- |
- İlk yorumlayan ol!
- yazı boyutu yazı boyutunu küçült Yazı boyutu büyüt
بسم الله الرحمن الرحيم
“Aksa Tufanı”, Raşidi Hilafet Tufanının Başlangıcı Olsun
Yahudilerin hak ile olan mücadelesi ebedi bir mücadele olup Allah yeryüzüne ve onun üzerindekilere vâris oluncaya kadar devam edecektir. Bizden öncekiler de Nebiler ve Rasullerle mücadele etmiş, Nebilerin ve Rasullerin sonuncusu Efendimiz Muhammed Sallallahu Aleyhi ve Sellem bu mücadeleyi kendisinden sonra ümmetine emanet etmiştir. Dolayısıyla habis bir halk olarak onların fikri, ideolojik, askeri ve medya mücadeleleri hala devam ediyor ve devam da edecektir. Ayrıca savaş, yeryüzünde bozgunculuk yapmaları, kibirlenmeleri ve tüm hayır ve iyiliği yok etmeleri nedeniyle Yahudilerin yok olacağı zaman gelinceye kadar, dolayısıyla onların mutant varlıkları yok oluncaya kadar bizimle onlar arasında bir yarış olarak kalmaya devam edecektir.
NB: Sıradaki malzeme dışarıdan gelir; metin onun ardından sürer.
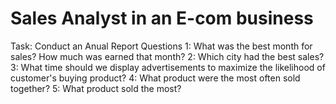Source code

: # Sales Analyst in an E-com business

Task: Conduct an Anual Report
Questions
1: What was the best month for sales? How much was earned that month?
2: Which city had the best sales?
3: What time should we display advertisements to maximize the likelihood of customer's buying product?
4: What product were the most often sold together?
5: What product sold the most?
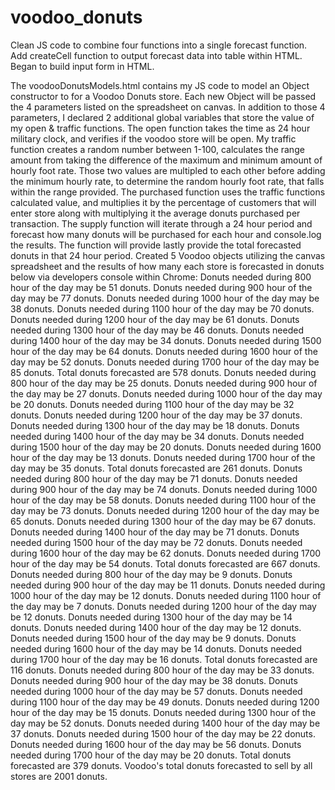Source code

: # voodoo_donuts


Clean JS code to combine four functions into a single forecast function.  Add createCell function to output forecast data into table within HTML.  Began to build input form in HTML.


The voodooDonutsModels.html contains my JS code to model an Object constructor to for a Voodoo Donuts store. Each new Object will be passed the 4 parameters listed on the spreadsheet on canvas.  In addition to those 4 parameters, I declared 2 additional global variables that store the value of my open & traffic functions.
The open function takes the time as 24 hour military clock, and verifies if the voodoo store will be open.
My traffic function creates a random number between 1-100, calculates the range amount from taking the difference of the maximum and minimum amount of hourly foot rate.  Those two values are multipled to each other before adding the minimum hourly rate, to determine the random hourly foot rate, that falls within the range provided.
The purchased function uses the traffic functions calculated value, and multiplies it by the percentage of customers that will enter store along with multiplying it the average donuts purchased per transaction.
The supply function will iterate through a 24 hour period and forecast how many donuts will be purchased for each hour and console.log the results.  The function will provide lastly provide the total forecasted donuts in that 24 hour period.
Created 5 Voodoo objects utilizing the canvas spreadsheet and the results of how many each store is forecasted in donuts below via developers console within Chrome:
Donuts needed during 800 hour of the day may be 51 donuts.
Donuts needed during 900 hour of the day may be 77 donuts.
Donuts needed during 1000 hour of the day may be 38 donuts.
Donuts needed during 1100 hour of the day may be 70 donuts.
Donuts needed during 1200 hour of the day may be 61 donuts.
Donuts needed during 1300 hour of the day may be 46 donuts.
Donuts needed during 1400 hour of the day may be 34 donuts.
Donuts needed during 1500 hour of the day may be 64 donuts.
Donuts needed during 1600 hour of the day may be 52 donuts.
Donuts needed during 1700 hour of the day may be 85 donuts.
Total donuts forecasted are 578 donuts.
Donuts needed during 800 hour of the day may be 25 donuts.
Donuts needed during 900 hour of the day may be 27 donuts.
Donuts needed during 1000 hour of the day may be 20 donuts.
Donuts needed during 1100 hour of the day may be 32 donuts.
Donuts needed during 1200 hour of the day may be 37 donuts.
Donuts needed during 1300 hour of the day may be 18 donuts.
Donuts needed during 1400 hour of the day may be 34 donuts.
Donuts needed during 1500 hour of the day may be 20 donuts.
Donuts needed during 1600 hour of the day may be 13 donuts.
Donuts needed during 1700 hour of the day may be 35 donuts.
Total donuts forecasted are 261 donuts.
Donuts needed during 800 hour of the day may be 71 donuts.
Donuts needed during 900 hour of the day may be 74 donuts.
Donuts needed during 1000 hour of the day may be 58 donuts.
Donuts needed during 1100 hour of the day may be 73 donuts.
Donuts needed during 1200 hour of the day may be 65 donuts.
Donuts needed during 1300 hour of the day may be 67 donuts.
Donuts needed during 1400 hour of the day may be 71 donuts.
Donuts needed during 1500 hour of the day may be 72 donuts.
Donuts needed during 1600 hour of the day may be 62 donuts.
Donuts needed during 1700 hour of the day may be 54 donuts.
Total donuts forecasted are 667 donuts.
Donuts needed during 800 hour of the day may be 9 donuts.
Donuts needed during 900 hour of the day may be 11 donuts.
Donuts needed during 1000 hour of the day may be 12 donuts.
Donuts needed during 1100 hour of the day may be 7 donuts.
Donuts needed during 1200 hour of the day may be 12 donuts.
Donuts needed during 1300 hour of the day may be 14 donuts.
Donuts needed during 1400 hour of the day may be 12 donuts.
Donuts needed during 1500 hour of the day may be 9 donuts.
Donuts needed during 1600 hour of the day may be 14 donuts.
Donuts needed during 1700 hour of the day may be 16 donuts.
Total donuts forecasted are 116 donuts.
Donuts needed during 800 hour of the day may be 33 donuts.
Donuts needed during 900 hour of the day may be 38 donuts.
Donuts needed during 1000 hour of the day may be 57 donuts.
Donuts needed during 1100 hour of the day may be 49 donuts.
Donuts needed during 1200 hour of the day may be 15 donuts.
Donuts needed during 1300 hour of the day may be 52 donuts.
Donuts needed during 1400 hour of the day may be 37 donuts.
Donuts needed during 1500 hour of the day may be 22 donuts.
Donuts needed during 1600 hour of the day may be 56 donuts.
Donuts needed during 1700 hour of the day may be 20 donuts.
Total donuts forecasted are 379 donuts.
Voodoo's total donuts forecasted to sell by all stores are 2001 donuts.
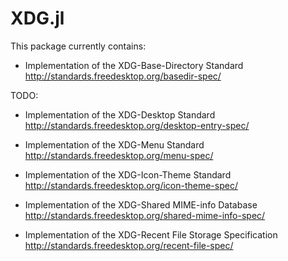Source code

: # XDG.jl

This package currently contains:

- Implementation of the XDG-Base-Directory Standard
  http://standards.freedesktop.org/basedir-spec/

TODO:

- Implementation of the XDG-Desktop Standard
  http://standards.freedesktop.org/desktop-entry-spec/

- Implementation of the XDG-Menu Standard
  http://standards.freedesktop.org/menu-spec/

- Implementation of the XDG-Icon-Theme Standard
  http://standards.freedesktop.org/icon-theme-spec/

- Implementation of the XDG-Shared MIME-info Database
  http://standards.freedesktop.org/shared-mime-info-spec/

- Implementation of the XDG-Recent File Storage Specification
  http://standards.freedesktop.org/recent-file-spec/
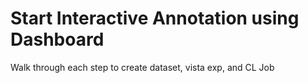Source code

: # Start Interactive Annotation using Dashboard

Walk through each step to create dataset, vista exp, and CL Job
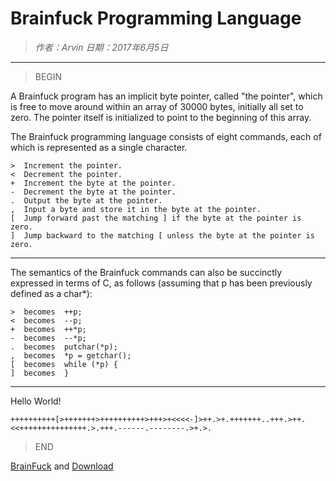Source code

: 
# Brainfuck Programming Language

> *作者：Arvin 日期：2017年6月5日*

----------------------------------------

>BEGIN

A Brainfuck program has an implicit byte pointer, called "the pointer", which is free to move around within an array of 30000 bytes, initially all set to zero. The pointer itself is initialized to point to the beginning of this array.

The Brainfuck programming language consists of eight commands, each of which is represented as a single character.

    >  Increment the pointer.
    <  Decrement the pointer.
    +  Increment the byte at the pointer.
    -  Decrement the byte at the pointer.
    .  Output the byte at the pointer.
    ,  Input a byte and store it in the byte at the pointer.
    [  Jump forward past the matching ] if the byte at the pointer is zero.
    ]  Jump backward to the matching [ unless the byte at the pointer is zero.

-------------------------------------------

The semantics of the Brainfuck commands can also be succinctly expressed in terms of C, as follows (assuming that p has been previously defined as a char*):

    >  becomes  ++p;
    <  becomes  --p;
    +  becomes  ++*p;
    -  becomes  --*p;
    .  becomes  putchar(*p);
    ,  becomes  *p = getchar();
    [  becomes  while (*p) {
    ]  becomes  }

-------------------------------------------

Hello World!

    ++++++++++[>+++++++>++++++++++>+++>+<<<<-]>++.>+.+++++++..+++.>++.<<+++++++++++++++.>.+++.------.--------.>+.>.

>END

[BrainFuck](http://www.muppetlabs.com/~breadbox/bf/) and [Download](documents/BF.zip)
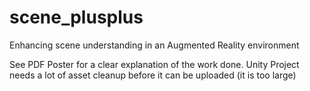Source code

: # scene_plusplus
Enhancing scene understanding in an Augmented Reality environment

See PDF Poster for a clear explanation of the work done.
Unity Project needs a lot of asset cleanup before it can be uploaded (it is too large)
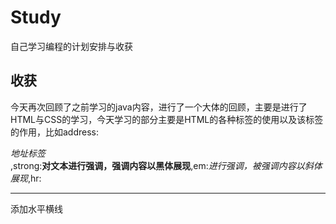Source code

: # Study
自己学习编程的计划安排与收获
## 收获
今天再次回顾了之前学习的java内容，进行了一个大体的回顾，主要是进行了HTML与CSS的学习，今天学习的部分主要是HTML的各种标签的使用以及该标签的作用，比如address:<address>地址标签</address>,strong:<strong>对文本进行强调，强调内容以黑体展现</strong>,em:<em>进行强调，被强调内容以斜体展现</em>,hr:<hr>添加水平横线</hr>
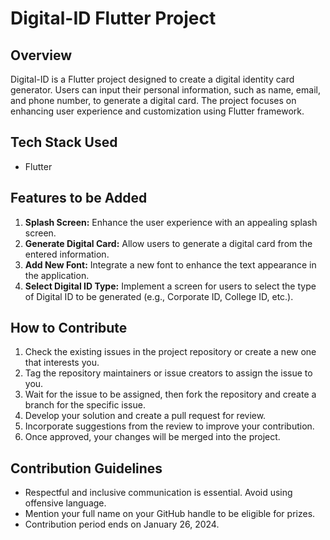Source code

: # Digital-ID Flutter Project

## Overview
Digital-ID is a Flutter project designed to create a digital identity card generator. Users can input their personal information, such as name, email, and phone number, to generate a digital card. The project focuses on enhancing user experience and customization using Flutter framework.

## Tech Stack Used
- Flutter

## Features to be Added

1. **Splash Screen:** Enhance the user experience with an appealing splash screen.
2. **Generate Digital Card:** Allow users to generate a digital card from the entered information.
3. **Add New Font:** Integrate a new font to enhance the text appearance in the application.
4. **Select Digital ID Type:** Implement a screen for users to select the type of Digital ID to be generated (e.g., Corporate ID, College ID, etc.).

## How to Contribute

1. Check the existing issues in the project repository or create a new one that interests you.
2. Tag the repository maintainers or issue creators to assign the issue to you.
3. Wait for the issue to be assigned, then fork the repository and create a branch for the specific issue.
4. Develop your solution and create a pull request for review.
5. Incorporate suggestions from the review to improve your contribution.
6. Once approved, your changes will be merged into the project.

## Contribution Guidelines

- Respectful and inclusive communication is essential. Avoid using offensive language.
- Mention your full name on your GitHub handle to be eligible for prizes.
- Contribution period ends on January 26, 2024.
Yöneticilerimiz bize, bir avuç toprak için, bir avuç arazi için, kutsal Kudüs ve kutsal olmayan diğer yerler için olan bir mücadele olduğunu göstermeye çalışsalar da bizim Yahudilerle olan mücadelemiz akidevi-ideolojik bir mücadeledir! Dolayısıyla yöneticiler için bu mücadele, mültecileri ve yurtlarından göç edenleri yeniden yerleştirme ve onlara daha doğmadan ölmüş bir bağımsızlık verip anavatanlarına geri döndürme mücadelesinden başka bir şey değildir.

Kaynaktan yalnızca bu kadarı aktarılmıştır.